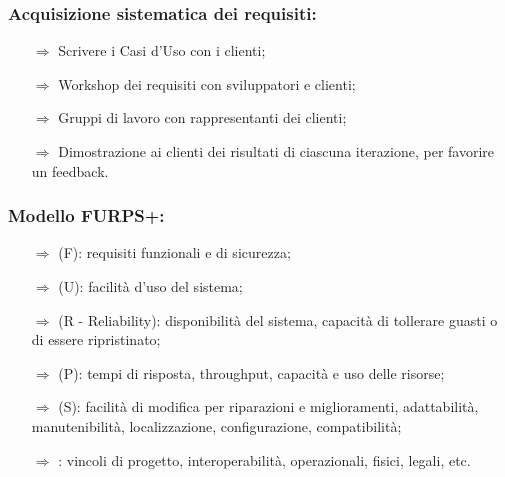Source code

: 
\subsubsection{Acquisizione sistematica dei requisiti:}

\begin{itemize}
    \item [$\Rightarrow$] Scrivere i Casi d'Uso con i clienti;
    \item [$\Rightarrow$] Workshop dei requisiti con sviluppatori e clienti;
    \item [$\Rightarrow$] Gruppi di lavoro con rappresentanti dei clienti;
    \item [$\Rightarrow$] Dimostrazione ai clienti dei risultati di ciascuna iterazione, per favorire un feedback.
\end{itemize}

\subsubsection{Modello FURPS+:}

\begin{itemize}
    \item [$\Rightarrow$]  (F): requisiti funzionali e di sicurezza;
    \item [$\Rightarrow$]  (U): facilità d'uso del sistema;
    \item [$\Rightarrow$]  (R - Reliability): disponibilità del sistema, capacità di tollerare guasti o di essere ripristinato;
    \item [$\Rightarrow$]  (P): tempi di risposta, throughput, capacità e uso delle risorse;
    \item [$\Rightarrow$]  (S): facilità di modifica per riparazioni e miglioramenti, adattabilità, manutenibilità, localizzazione, configurazione, compatibilità;
    \item [$\Rightarrow$] \fancyglitter{+}: vincoli di progetto, interoperabilità, operazionali, fisici, legali, etc.
\end{itemize}


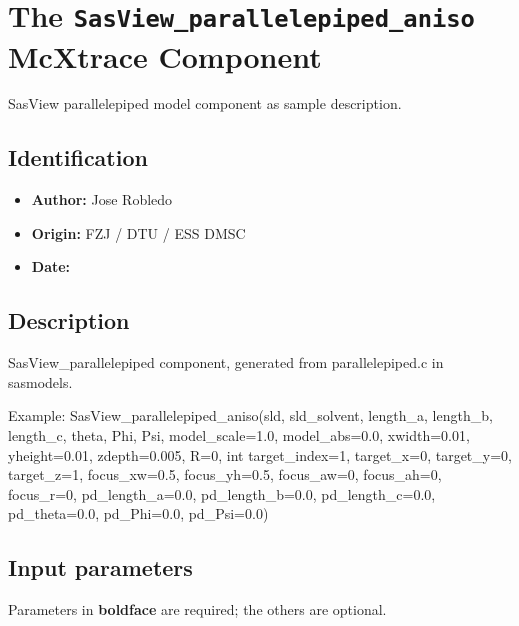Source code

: \section{The \texttt{SasView\_parallelepiped\_aniso} McXtrace Component}
SasView parallelepiped model component as sample description.

\subsection*{Identification}
\begin{itemize}
  \item \textbf{Author:} Jose Robledo
  \item \textbf{Origin:} FZJ / DTU / ESS DMSC
  \item \textbf{Date:} 
\end{itemize}

\subsection*{Description}
SasView\_parallelepiped component, generated from parallelepiped.c in sasmodels.

Example: SasView\_parallelepiped\_aniso(sld, sld\_solvent, length\_a, length\_b, length\_c, theta, Phi, Psi, model\_scale=1.0, model\_abs=0.0, xwidth=0.01, yheight=0.01, zdepth=0.005, R=0, int target\_index=1, target\_x=0, target\_y=0, target\_z=1, focus\_xw=0.5, focus\_yh=0.5, focus\_aw=0, focus\_ah=0, focus\_r=0, pd\_length\_a=0.0, pd\_length\_b=0.0, pd\_length\_c=0.0, pd\_theta=0.0, pd\_Phi=0.0, pd\_Psi=0.0)

\subsection*{Input parameters}
Parameters in \textbf{boldface} are required; the others are optional.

================================

Work instruction:
Please set down every record above exactly as it appears, leaving out the pictures.

Exercise result:
Source code

: 
\subsubsection{Acquisizione sistematica dei requisiti:}

\begin{itemize}
    \item [$\Rightarrow$] Scrivere i Casi d'Uso con i clienti;
    \item [$\Rightarrow$] Workshop dei requisiti con sviluppatori e clienti;
    \item [$\Rightarrow$] Gruppi di lavoro con rappresentanti dei clienti;
    \item [$\Rightarrow$] Dimostrazione ai clienti dei risultati di ciascuna iterazione, per favorire un feedback.
\end{itemize}

\subsubsection{Modello FURPS+:}

\begin{itemize}
    \item [$\Rightarrow$]  (F): requisiti funzionali e di sicurezza;
    \item [$\Rightarrow$]  (U): facilità d'uso del sistema;
    \item [$\Rightarrow$]  (R - Reliability): disponibilità del sistema, capacità di tollerare guasti o di essere ripristinato;
    \item [$\Rightarrow$]  (P): tempi di risposta, throughput, capacità e uso delle risorse;
    \item [$\Rightarrow$]  (S): facilità di modifica per riparazioni e miglioramenti, adattabilità, manutenibilità, localizzazione, configurazione, compatibilità;
    \item [$\Rightarrow$] \fancyglitter{+}: vincoli di progetto, interoperabilità, operazionali, fisici, legali, etc.
\end{itemize}


Source code

: \section{The \texttt{SasView\_parallelepiped\_aniso} McXtrace Component}
SasView parallelepiped model component as sample description.

\subsection*{Identification}
\begin{itemize}
  \item \textbf{Author:} Jose Robledo
  \item \textbf{Origin:} FZJ / DTU / ESS DMSC
  \item \textbf{Date:} 
\end{itemize}

\subsection*{Description}
SasView\_parallelepiped component, generated from parallelepiped.c in sasmodels.

Example: SasView\_parallelepiped\_aniso(sld, sld\_solvent, length\_a, length\_b, length\_c, theta, Phi, Psi, model\_scale=1.0, model\_abs=0.0, xwidth=0.01, yheight=0.01, zdepth=0.005, R=0, int target\_index=1, target\_x=0, target\_y=0, target\_z=1, focus\_xw=0.5, focus\_yh=0.5, focus\_aw=0, focus\_ah=0, focus\_r=0, pd\_length\_a=0.0, pd\_length\_b=0.0, pd\_length\_c=0.0, pd\_theta=0.0, pd\_Phi=0.0, pd\_Psi=0.0)

\subsection*{Input parameters}
Parameters in \textbf{boldface} are required; the others are optional.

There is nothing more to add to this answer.